Without going too much into detail, it’s interesting to mention that synchronization between data and the DOM is obtained in the frameworks above using either Dirty Checking (Angular) or Container objects (Ractive, React, Ember). While Container objects make Integration with external code more difficult, dirty checking will likely become computationally intensive--if not impractical--as the number of watched objects grows.

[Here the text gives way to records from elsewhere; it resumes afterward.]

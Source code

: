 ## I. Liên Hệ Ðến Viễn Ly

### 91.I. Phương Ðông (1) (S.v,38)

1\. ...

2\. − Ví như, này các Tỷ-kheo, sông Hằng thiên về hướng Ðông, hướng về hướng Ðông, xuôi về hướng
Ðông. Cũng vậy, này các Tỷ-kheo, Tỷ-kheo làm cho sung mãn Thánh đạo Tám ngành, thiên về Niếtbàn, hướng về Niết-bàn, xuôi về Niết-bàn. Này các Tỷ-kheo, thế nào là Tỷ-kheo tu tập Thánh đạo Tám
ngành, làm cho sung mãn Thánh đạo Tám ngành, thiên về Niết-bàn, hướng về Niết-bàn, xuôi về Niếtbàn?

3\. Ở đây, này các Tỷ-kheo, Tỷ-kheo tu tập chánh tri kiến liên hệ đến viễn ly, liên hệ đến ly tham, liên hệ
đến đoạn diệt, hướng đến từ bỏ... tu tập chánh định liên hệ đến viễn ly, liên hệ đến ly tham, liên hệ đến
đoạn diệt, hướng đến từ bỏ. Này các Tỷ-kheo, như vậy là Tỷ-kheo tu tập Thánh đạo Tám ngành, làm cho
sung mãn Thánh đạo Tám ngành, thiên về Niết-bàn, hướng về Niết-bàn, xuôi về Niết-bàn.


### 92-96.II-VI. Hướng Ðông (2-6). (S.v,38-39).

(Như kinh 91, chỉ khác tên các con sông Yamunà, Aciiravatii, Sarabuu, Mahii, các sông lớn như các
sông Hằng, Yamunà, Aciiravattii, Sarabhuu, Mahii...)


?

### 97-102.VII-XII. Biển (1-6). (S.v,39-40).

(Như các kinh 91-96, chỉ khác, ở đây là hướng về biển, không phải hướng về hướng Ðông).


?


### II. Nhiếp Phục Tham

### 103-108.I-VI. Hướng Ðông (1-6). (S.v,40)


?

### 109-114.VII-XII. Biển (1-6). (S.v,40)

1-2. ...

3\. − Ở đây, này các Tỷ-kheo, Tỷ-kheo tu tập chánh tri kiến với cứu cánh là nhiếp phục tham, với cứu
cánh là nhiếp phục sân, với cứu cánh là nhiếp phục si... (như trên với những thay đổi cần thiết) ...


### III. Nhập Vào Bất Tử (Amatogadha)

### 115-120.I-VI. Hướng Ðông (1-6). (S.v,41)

Although it might at first sound counterintuitive, declarative frameworks allow for a higher level of separation between logic and presentation. It is true that we move part of the logic to the markup, but we control the degree of this contamination so that we can limit it to a minimum: just the declaration of the binding. The benefits we get in exchange are far more interesting:

  • MVC-compliant code;
  • We completely avoid any presentation trespassing into logic (we’ll see that’s often not the case with D3);
  • We have a higher Decoupling of event handlers' names from their implementation, so that the handlers can be updated or replaced transparently at run time;
  • Repainting and reflow are completely handled by the library;
  • There is a performance gain.

At the moment, there are a couple of chart libraries that work with declarative frameworks:

  • Paths.js is a minimal library by Andrea Ferretti that is, explicitly and by design, oriented to support reactive programming by generating SVG paths that can be used with template engines. It offers three API levels, of increasing abstraction. The lowest level is a chainable API to generate an arbitrary SVG path. On top of this, paths for simple geometric shapes such as polygons or circle sectors are defined. At the highest level, there is an API to generate some simple graphs (such as pie, line chart and radar) for a collection of data, assembling the simple shapes. It can work with any of the frameworks mentioned above and even more, but its ideal partner is probably Ractive.
  • n3-charts is a visualization library specifically designed to be used in conjunction with Angular. At the moment, it offers only line charts, bar charts and pie charts. The API is only high-level but the quality of the graphics is very good.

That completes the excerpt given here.